This Grade Calculator calculates a final grade based on weighted averages. The calculator accepts both numerical as well as letter grades in the "Grade" field. Numbers entered can either be typical grade points assigned to certain letter grades, or can also be numbers from 0-100. This allows manipulation of the calculator to determine the averages necessary for each portion of a course to attain the desired final grade. Note that the weight field must be numerical, and additional rows can be added by clicking the last row.
Grade Planning Calculator
Given a "Target Final Grade," this calculator can help determine the average grade necessary to attain the target grade, based on a current average grade and its total weight contribution to the total grade. For example, if a student currently has an 85 in a course, and wants to determine the necessary average on the remaining assignments or tests to attain a 90 in the course, the student will first need to determine what percentage of their total grade the 85 comprises. Given that value, the calculator can then determine the necessary average grade. It is possible for the calculator to return values that may not be possible, such as an average grade of 116 on future assignments. This means that given the weight of the remaining assignments and tests, the desired grade would not be attainable (without extra credit or a means to attain the calculated grade).
The calculators above use the following letter grades and their typical corresponding numerical equivalents based on grade points. Refer to the GPA Calculator for further detail.
A+ = 4.3 grade points
A = 4 grade points
A- = 3.7 grade points
B+ = 3.3 grade points
B = 3 grade points
B- = 2.7 grade points
C+ = 2.3 grade points
C = 2 grade points
C- = 1.7 grade points
D+ = 1.3 grade points
D = 1 grade point
D- = 0.7 grade point
F = 0 grade point
Brief history of different grading systems1
In 1785, students at Yale were ranked based on "optimi" being the highest rank, followed by second optimi, inferiore (lower), and pejores (worse). At William and Mary, students were ranked as either No. 1, or No. 2, where No. 1 represented students that were first in their class, while No. 2 represented those who were "orderly, correct and attentive." Meanwhile at Harvard, students were graded based on a numerical system from 1-200 (except for math and philosophy where 1-100 was used). Later, shortly after 1883, Harvard used a system of "Classes" where students were either Class I, II, III, IV, or V, with V representing a failing grade. All of these examples show the subjective, arbitrary, and inconsistent nature with which different institutions graded their students, demonstrating the need for a more standardized, albeit equally arbitrary grading system.
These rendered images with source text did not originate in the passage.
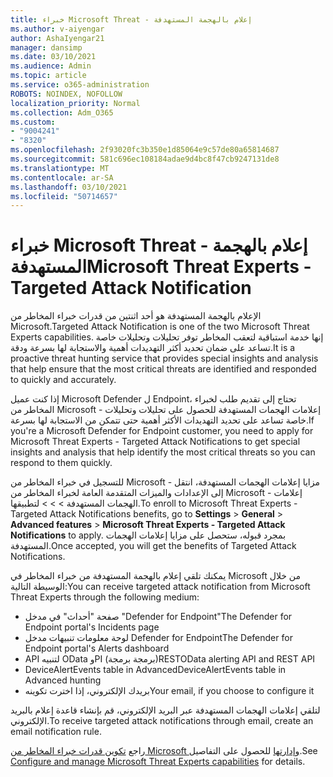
 ```yaml
---
title: خبراء Microsoft Threat - إعلام بالهجمة المستهدفة
ms.author: v-aiyengar
author: AshaIyengar21
manager: dansimp
ms.date: 03/10/2021
ms.audience: Admin
ms.topic: article
ms.service: o365-administration
ROBOTS: NOINDEX, NOFOLLOW
localization_priority: Normal
ms.collection: Adm_O365
ms.custom:
- "9004241"
- "8320"
ms.openlocfilehash: 2f93020fc3b350e1d85064e9c57de80a65814687
ms.sourcegitcommit: 581c696ec108184adae9d4bc8f47cb9247131de8
ms.translationtype: MT
ms.contentlocale: ar-SA
ms.lasthandoff: 03/10/2021
ms.locfileid: "50714657"
---
```

# <a name="microsoft-threat-experts---targeted-attack-notification"></a><span data-ttu-id="f0809-102">خبراء Microsoft Threat - إعلام بالهجمة المستهدفة</span><span class="sxs-lookup"><span data-stu-id="f0809-102">Microsoft Threat Experts - Targeted Attack Notification</span></span>

<span data-ttu-id="f0809-103">الإعلام بالهجمة المستهدفة هو أحد اثنتين من قدرات خبراء المخاطر من Microsoft.</span><span class="sxs-lookup"><span data-stu-id="f0809-103">Targeted Attack Notification is one of the two Microsoft Threat Experts capabilities.</span></span> <span data-ttu-id="f0809-104">إنها خدمة استباقية لتعقب المخاطر توفر تحليلات وتحليلات خاصة تساعد على ضمان تحديد أكثر التهديدات أهمية والاستجابة لها بسرعة ودقة.</span><span class="sxs-lookup"><span data-stu-id="f0809-104">It is a proactive threat hunting service that provides special insights and analysis that help ensure that the most critical threats are identified and responded to quickly and accurately.</span></span>

<span data-ttu-id="f0809-105">إذا كنت عميل Microsoft Defender ل Endpoint، تحتاج إلى تقديم طلب لخبراء المخاطر من Microsoft - إعلامات الهجمات المستهدفة للحصول على تحليلات وتحليلات خاصة تساعد على تحديد التهديدات الأكثر أهمية حتى تتمكن من الاستجابة لها بسرعة.</span><span class="sxs-lookup"><span data-stu-id="f0809-105">If you're a Microsoft Defender for Endpoint customer, you need to apply for Microsoft Threat Experts - Targeted Attack Notifications to get special insights and analysis that help identify the most critical threats so you can respond to them quickly.</span></span>

<span data-ttu-id="f0809-106">للتسجيل في خبراء المخاطر من Microsoft - مزايا إعلامات الهجمات المستهدفة، انتقل إلى الإعدادات والميزات المتقدمة العامة لخبراء المخاطر من Microsoft - إعلامات الهجمات المستهدفة  >    >    >   لتطبيقها.</span><span class="sxs-lookup"><span data-stu-id="f0809-106">To enroll to Microsoft Threat Experts - Targeted Attack Notifications benefits, go to **Settings** > **General** > **Advanced features** > **Microsoft Threat Experts - Targeted Attack Notifications** to apply.</span></span> <span data-ttu-id="f0809-107">بمجرد قبوله، ستحصل على مزايا إعلامات الهجمات المستهدفة.</span><span class="sxs-lookup"><span data-stu-id="f0809-107">Once accepted, you will get the benefits of Targeted Attack Notifications.</span></span>

<span data-ttu-id="f0809-108">يمكنك تلقي إعلام بالهجمة المستهدفة من خبراء المخاطر في Microsoft من خلال الوسيطة التالية:</span><span class="sxs-lookup"><span data-stu-id="f0809-108">You can receive targeted attack notification from Microsoft Threat Experts through the following medium:</span></span>

- <span data-ttu-id="f0809-109">صفحة "أحداث" في مدخل "Defender for Endpoint"</span><span class="sxs-lookup"><span data-stu-id="f0809-109">The Defender for Endpoint portal's Incidents page</span></span>
- <span data-ttu-id="f0809-110">لوحة معلومات تنبيهات مدخل Defender for Endpoint</span><span class="sxs-lookup"><span data-stu-id="f0809-110">The Defender for Endpoint portal's Alerts dashboard</span></span>
- <span data-ttu-id="f0809-111">API لتنبيه OData وPI (برمجة برمجة)REST</span><span class="sxs-lookup"><span data-stu-id="f0809-111">OData alerting API and REST API</span></span>
- <span data-ttu-id="f0809-112">DeviceAlertEvents table in Advanced</span><span class="sxs-lookup"><span data-stu-id="f0809-112">DeviceAlertEvents table in Advanced hunting</span></span>
- <span data-ttu-id="f0809-113">بريدك الإلكتروني، إذا اخترت تكوينه</span><span class="sxs-lookup"><span data-stu-id="f0809-113">Your email, if you choose to configure it</span></span>

<span data-ttu-id="f0809-114">لتلقي إعلامات الهجمات المستهدفة عبر البريد الإلكتروني، قم بإنشاء قاعدة إعلام بالبريد الإلكتروني.</span><span class="sxs-lookup"><span data-stu-id="f0809-114">To receive targeted attack notifications through email, create an email notification rule.</span></span> 

<span data-ttu-id="f0809-115">راجع [تكوين قدرات خبراء المخاطر من Microsoft وإدارتها](https://docs.microsoft.com/windows/security/threat-protection/microsoft-defender-atp/configure-microsoft-threat-experts) للحصول على التفاصيل.</span><span class="sxs-lookup"><span data-stu-id="f0809-115">See [Configure and manage Microsoft Threat Experts capabilities](https://docs.microsoft.com/windows/security/threat-protection/microsoft-defender-atp/configure-microsoft-threat-experts) for details.</span></span>
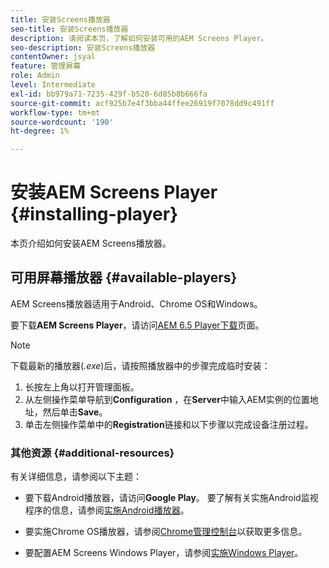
 ```yaml
---
title: 安装Screens播放器
seo-title: 安装Screens播放器
description: 请阅读本页，了解如何安装可用的AEM Screens Player。
seo-description: 安装Screens播放器
contentOwner: jsyal
feature: 管理屏幕
role: Admin
level: Intermediate
exl-id: bb979a71-7235-429f-b520-6d85b8b666fa
source-git-commit: acf925b7e4f3bba44ffee26919f7078dd9c491ff
workflow-type: tm+mt
source-wordcount: '190'
ht-degree: 1%

---
```


# 安装AEM Screens Player {#installing-player}

本页介绍如何安装AEM Screens播放器。

## 可用屏幕播放器 {#available-players}

AEM Screens播放器适用于Android、Chrome OS和Windows。

要下载&#x200B;**AEM Screens Player**，请访问[AEM 6.5 Player下载](https://download.macromedia.com/screens/)页面。

>[!NOTE]
>
>下载最新的播放器(*.exe*)后，请按照播放器中的步骤完成临时安装：
>
>1. 长按左上角以打开管理面板。
>1. 从左侧操作菜单导航到&#x200B;**Configuration** ，在&#x200B;**Server**&#x200B;中输入AEM实例的位置地址，然后单击&#x200B;**Save**。
>1. 单击左侧操作菜单中的&#x200B;**Registration**&#x200B;链接和以下步骤以完成设备注册过程。


### 其他资源 {#additional-resources}

有关详细信息，请参阅以下主题：

* 要下载Android播放器，请访问&#x200B;**Google Play**。 要了解有关实施Android监视程序的信息，请参阅[实施Android播放器](implementing-android-player.md)。

* 要实施Chrome OS播放器，请参阅[Chrome管理控制台](implementing-chrome-os-player.md)以获取更多信息。

* 要配置AEM Screens Windows Player，请参阅[实施Windows Player](implementing-windows-player.md)。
In 1887, Mount Holyoke College became the first college to use letter grades similar to those commonly used today. The college used a grading scale with the letters A, B, C, D, and E, where E represented a failing grade. This grading system however, was far stricter than those commonly used today, with a failing grade being defined as anything below a 75%. The college later re-defined their grading system, adding the letter F for a failing grade (still below 75%). This system of using a letter grading scale became increasingly popular within colleges and high schools, eventually leading to the letter grading systems typically used today. However, there is still significant variation regarding what may constitute an A, or whether a system uses plusses or minuses (i.e. A+ or B-), among other differences.
An alternative to the letter grading system
Letter grades provide an easy means to generalize a student's performance. They can be more effective than qualitative evaluations in situations where "right" or "wrong" answers can be easily quantified, such as an algebra exam, but alone may not provide a student with enough feedback in regards to an assessment like a written paper (which is much more subjective).
Although a written analysis of each individual student's work may be a more effective form of feedback, there exists the argument that students and parents are unlikely to read the feedback, and that teachers do not have the time to write such an analysis. There is precedence for this type of evaluation system however, in Saint Ann's School in New York City, an arts-oriented private school that does not have a letter grading system. Instead, teachers write anecdotal reports for each student. This method of evaluation focuses on promoting learning and improvement, rather than the pursuit of a certain letter grade in a course. For better or for worse however, these types of programs constitute a minority in the United States, and though the experience may be better for the student, most institutions still use a fairly standard letter grading system that students will have to adjust to. The time investment that this type of evaluation method requires of teachers/professors is likely not viable on university campuses with hundreds of students per course. As such, although there are other high schools such as Sanborn High School2 that approach grading in a more qualitative way, it remains to be seen whether such grading methods can be scalable. Until then, more generalized forms of grading like the letter grading system are unlikely to be entirely replaced. However, many educators already try to create an environment that limits the role that grades play in motivating students. One could argue that a combination of these two systems would likely be the most realistic, and effective way to provide a more standardized evaluation of students, while promoting learning.
- Upton, Emily. 2014. "Here's Why You Never Got An 'E' on your School Report Card." www.businessinsider.com/why-there-is-no-e-grade-2014-9.
- Noe-Payne, Mallory. 2015. "No grades, no problem: How one high school is transforming learning." www.pri.org/stories/2015-06-18/no-grades-no-problem-how-one-high-school-transforming-learning.